AERA Special and Inclusive Education Research

Special Interest Group (SIER SIG)

 

Deadline July 31, 2023 at 11:59 PM PDT

 

 

The SIER SIG of the American Educational Research Association (AERA) invites paper, symposium, roundtable, and/or poster proposal submissions for the 2024 annual meeting.

 

AERA Annual Meeting

Thursday, April 11–Sunday, April 14, 2023 (Place-based in Philadelphia)

 

Dismantling Racial Injustice and Constructing Educational Possibilities: A Call to Action

 

This theme is of significant importance for special and inclusive education researchers as our field has made a substantial impact on increasing educational opportunities and outcomes for people with disabilities. Yet, more attention is needed in advancing educational equity by dismantling racial injustices that continue to negatively impact multiply marginalized individuals.  “This year’s theme asks researchers, practitioners, and policy makers to imagine boldly what education spaces free of racial injustice can look like. How do we think about our work, develop theories of action, engage in modes of inquiry, and implement ideas for professional practice when racial injustice no longer exists? This year’s theme asks us to look back, but to imagine forward. In our current moment, when the disruption of truth, attacks on race theories, banning of books, and erasure of histories have become commonplace, how can our work take an intersectional approach of eradicating racism, and all other forms of oppression? Many of the current constructs of racial categories, gendered classifications, and social class designations are created by pseudoscientific frameworks that foster denigrating and harmful depictions of various peoples and groups. Research, in many ways, has been complicit in concretizing racial injustice and oppression. Now is the time for research to be a solution in dismantling racial injustice and constructing educational possibilities.” (2024 AERA Presidential Program Theme). 

 

Researchers are invited to submit proposals to the SIER SIG that address educational inequities in special education and inclusive education, including those that “imagine boldly what education spaces free of racial injustice can look like” (2024 AERA Presidential Program Theme), as well as in preparing special and inclusive educators for work in racially, ethnically, culturally, and linguistically diverse P–12 schools and postsecondary institutions. 

 

As members of the SIER SIG, we work to promote the study and dissemination of topics, research-based practices, and research methodologies related to access and inclusion of people with disabilities and their families, advancing equitable education opportunities, independence and economic self-sufficiency throughout the lifespan.

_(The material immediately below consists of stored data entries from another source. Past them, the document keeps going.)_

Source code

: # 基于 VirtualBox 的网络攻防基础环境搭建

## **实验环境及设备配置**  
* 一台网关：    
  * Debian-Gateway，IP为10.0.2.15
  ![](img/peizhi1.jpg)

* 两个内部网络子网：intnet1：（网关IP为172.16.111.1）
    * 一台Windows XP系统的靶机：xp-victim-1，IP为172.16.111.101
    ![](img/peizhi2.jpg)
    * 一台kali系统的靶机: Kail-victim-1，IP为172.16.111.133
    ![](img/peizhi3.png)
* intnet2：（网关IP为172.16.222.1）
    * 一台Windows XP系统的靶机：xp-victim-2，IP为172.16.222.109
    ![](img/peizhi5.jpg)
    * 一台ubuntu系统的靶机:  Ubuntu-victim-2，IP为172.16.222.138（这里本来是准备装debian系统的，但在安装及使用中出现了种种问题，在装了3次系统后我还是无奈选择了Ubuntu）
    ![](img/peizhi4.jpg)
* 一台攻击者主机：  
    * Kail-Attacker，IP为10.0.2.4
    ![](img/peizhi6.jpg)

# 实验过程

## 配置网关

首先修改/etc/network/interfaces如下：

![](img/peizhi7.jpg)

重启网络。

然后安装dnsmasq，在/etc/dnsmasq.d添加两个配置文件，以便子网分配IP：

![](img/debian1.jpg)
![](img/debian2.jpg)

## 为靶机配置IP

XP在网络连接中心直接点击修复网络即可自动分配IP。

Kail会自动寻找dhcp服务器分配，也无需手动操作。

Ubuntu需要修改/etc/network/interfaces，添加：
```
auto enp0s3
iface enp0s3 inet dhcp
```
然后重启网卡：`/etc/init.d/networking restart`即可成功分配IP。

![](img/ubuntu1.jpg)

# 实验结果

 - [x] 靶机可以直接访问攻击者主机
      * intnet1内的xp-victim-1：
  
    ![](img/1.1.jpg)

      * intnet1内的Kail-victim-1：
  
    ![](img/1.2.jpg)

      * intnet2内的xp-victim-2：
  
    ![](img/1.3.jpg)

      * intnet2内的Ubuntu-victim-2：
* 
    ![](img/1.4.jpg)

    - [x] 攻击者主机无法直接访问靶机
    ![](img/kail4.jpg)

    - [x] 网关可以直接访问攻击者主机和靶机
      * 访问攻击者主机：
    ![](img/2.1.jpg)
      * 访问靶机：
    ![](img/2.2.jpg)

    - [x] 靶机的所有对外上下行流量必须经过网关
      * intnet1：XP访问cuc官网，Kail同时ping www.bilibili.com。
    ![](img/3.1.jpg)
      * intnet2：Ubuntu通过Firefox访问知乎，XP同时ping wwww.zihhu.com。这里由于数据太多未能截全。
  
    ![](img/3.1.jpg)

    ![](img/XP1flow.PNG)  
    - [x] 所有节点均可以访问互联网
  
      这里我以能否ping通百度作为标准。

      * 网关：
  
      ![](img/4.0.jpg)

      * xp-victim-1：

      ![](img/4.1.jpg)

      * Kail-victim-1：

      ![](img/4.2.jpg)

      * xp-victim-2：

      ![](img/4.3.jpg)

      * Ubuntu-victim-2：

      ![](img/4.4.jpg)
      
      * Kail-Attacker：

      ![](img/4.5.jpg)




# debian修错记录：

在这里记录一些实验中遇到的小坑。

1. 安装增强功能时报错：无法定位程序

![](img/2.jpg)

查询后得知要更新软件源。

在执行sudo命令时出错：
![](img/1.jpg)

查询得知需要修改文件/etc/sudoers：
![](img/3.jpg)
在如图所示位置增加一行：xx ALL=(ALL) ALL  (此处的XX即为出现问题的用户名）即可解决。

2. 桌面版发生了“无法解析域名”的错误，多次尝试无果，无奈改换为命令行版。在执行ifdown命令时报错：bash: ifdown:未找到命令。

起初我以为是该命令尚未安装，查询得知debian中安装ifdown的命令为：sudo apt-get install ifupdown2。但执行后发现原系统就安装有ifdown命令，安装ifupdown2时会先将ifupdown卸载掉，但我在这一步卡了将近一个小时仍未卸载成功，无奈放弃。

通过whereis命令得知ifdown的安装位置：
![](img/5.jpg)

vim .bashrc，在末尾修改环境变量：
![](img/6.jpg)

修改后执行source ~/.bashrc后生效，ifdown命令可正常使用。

We recognize the need for research that represents people across disability labels, race, socio-economic status, ethnicity, gender, language, and other areas of diversity and identity. We also recognize the need for conferences, such as AERA, that pull together ideas, research, and experiences that move towards the reimagining and creation of systems that view opportunity and education as a human right.  

 

As such, we look for proposals that:

  • Empirically examine how special and inclusive education are used as a tool for both empowerment and dis-empowerment.
  • Promote access to equitable and inclusive education opportunities, for all individuals with disabilities including those with extensive support needs.
  • Explore areas of educational research of interest to special and general educators, including teaching strategies, learning strategies, instructional practices and barriers to these strategies and practices.
  • Investigate intersections of disability and other identities, such as race/ethnicity, gender, class, and sexuality.
  • Identify social structures, policies, funding structures, and approaches to schooling essential for equity.
  • Examine the lived experiences of those within the field of special education, including students, teachers, families, administrators, and other related allies.
  • Utilize systems-based and/or multi-level approaches to advancing equity for students with disabilities.
  • Focus on research to increase our impact, such as advocacy, academic instruction including literacy, mathematics, science, and social studies, specially designed instruction, communication, community living, employment, executive functioning, higher education, identity, inclusion, independence, mental health, policy, positive behavior supports, postsecondary education opportunities, public understanding, and social supports.
  • Identify potential instructional practices, leadership, policies, and research that have promise for improving social, academic, employment, and community opportunities and outcomes with a special emphasis on removing barriers faced by students of color with disabilities.
  • Utilize meta-analyses and research syntheses to identify emerging and evidence-based research.
  • Use critical quantitative, qualitative, and mixed methods to advance equity. 
  • Share new methods to elicit qualitative voices, such as online multimodal tools.
  • Consider quality indicators including those related to improved academic and social outcomes, long-term outcomes, implementation, generalization and maintenance.
  • Contextualize autism from a neurodiversity perspective, and remove socially constructed obstacles to achieving quality of life aspirations.
  • Take an asset focused or strengths-based approach to providing universally designed supports.
  • Foster self-awareness, self-efficacy, and self-esteem.
  • Represent alternative modes of research dissemination including blog posts, poetry, data-rich opinion essays, social media commentaries, music, short films, YouTube clips, and newspaper articles (2023 AERA Presidential Program Theme). 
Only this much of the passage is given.